— Exercise prompt —
If a line in the material below has the string "that", copy it out.

— Data for processing —

☆ ☆ ☆ ☆ ☆

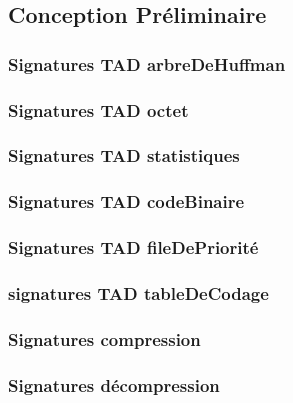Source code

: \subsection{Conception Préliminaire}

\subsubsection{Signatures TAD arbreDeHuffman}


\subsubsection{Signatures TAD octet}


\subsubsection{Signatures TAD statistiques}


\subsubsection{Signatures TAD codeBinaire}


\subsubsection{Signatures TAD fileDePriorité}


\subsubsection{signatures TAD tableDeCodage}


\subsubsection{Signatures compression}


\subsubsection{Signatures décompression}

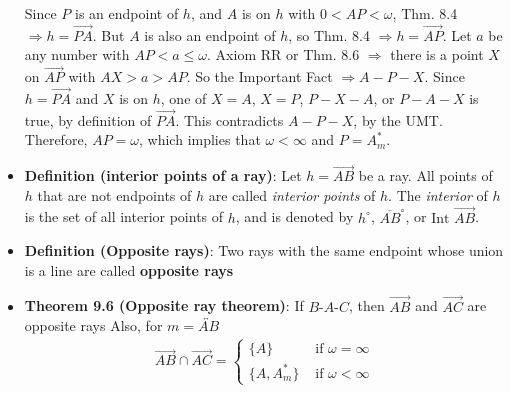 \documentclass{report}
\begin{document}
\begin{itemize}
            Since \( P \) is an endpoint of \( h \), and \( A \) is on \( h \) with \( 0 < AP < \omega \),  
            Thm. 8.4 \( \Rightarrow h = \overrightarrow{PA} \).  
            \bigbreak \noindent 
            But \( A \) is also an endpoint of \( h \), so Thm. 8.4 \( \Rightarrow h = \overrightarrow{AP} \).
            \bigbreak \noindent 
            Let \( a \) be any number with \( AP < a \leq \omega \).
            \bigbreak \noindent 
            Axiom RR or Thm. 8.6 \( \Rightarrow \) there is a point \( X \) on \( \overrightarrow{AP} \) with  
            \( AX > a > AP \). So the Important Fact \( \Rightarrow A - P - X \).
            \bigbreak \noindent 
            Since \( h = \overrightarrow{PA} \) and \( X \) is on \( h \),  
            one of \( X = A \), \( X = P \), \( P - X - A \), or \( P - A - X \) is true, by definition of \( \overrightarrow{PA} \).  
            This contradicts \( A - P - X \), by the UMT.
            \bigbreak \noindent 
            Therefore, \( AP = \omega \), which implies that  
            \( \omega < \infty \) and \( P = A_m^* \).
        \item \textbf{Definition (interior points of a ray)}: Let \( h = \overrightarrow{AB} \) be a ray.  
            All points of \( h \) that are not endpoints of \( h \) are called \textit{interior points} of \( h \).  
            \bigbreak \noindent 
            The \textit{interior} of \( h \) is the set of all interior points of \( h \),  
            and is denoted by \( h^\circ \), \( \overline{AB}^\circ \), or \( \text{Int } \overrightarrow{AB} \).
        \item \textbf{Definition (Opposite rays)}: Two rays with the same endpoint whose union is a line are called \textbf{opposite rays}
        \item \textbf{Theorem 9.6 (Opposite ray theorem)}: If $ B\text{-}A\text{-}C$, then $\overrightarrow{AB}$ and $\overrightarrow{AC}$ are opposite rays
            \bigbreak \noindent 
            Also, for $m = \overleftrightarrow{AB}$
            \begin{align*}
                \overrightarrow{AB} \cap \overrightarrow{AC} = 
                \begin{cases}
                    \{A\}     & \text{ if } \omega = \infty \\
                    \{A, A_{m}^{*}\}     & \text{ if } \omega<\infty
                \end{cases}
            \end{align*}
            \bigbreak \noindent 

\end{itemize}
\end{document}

☆ ☆ ☆ ☆ ☆

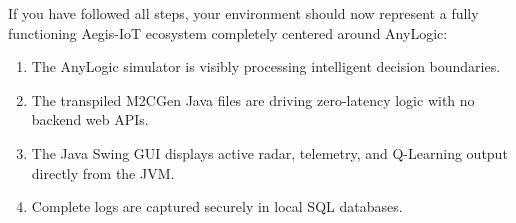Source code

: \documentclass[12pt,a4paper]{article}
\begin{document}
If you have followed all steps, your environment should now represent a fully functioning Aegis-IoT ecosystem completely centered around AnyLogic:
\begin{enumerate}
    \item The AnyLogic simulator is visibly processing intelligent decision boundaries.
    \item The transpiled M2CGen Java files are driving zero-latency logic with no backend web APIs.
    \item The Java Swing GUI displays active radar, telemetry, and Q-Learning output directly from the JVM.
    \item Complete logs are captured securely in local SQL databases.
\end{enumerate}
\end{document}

☆ ☆ ☆ ☆ ☆

— Written answer —
            Therefore, \( AP = \omega \), which implies that  
            All points of \( h \) that are not endpoints of \( h \) are called \textit{interior points} of \( h \).  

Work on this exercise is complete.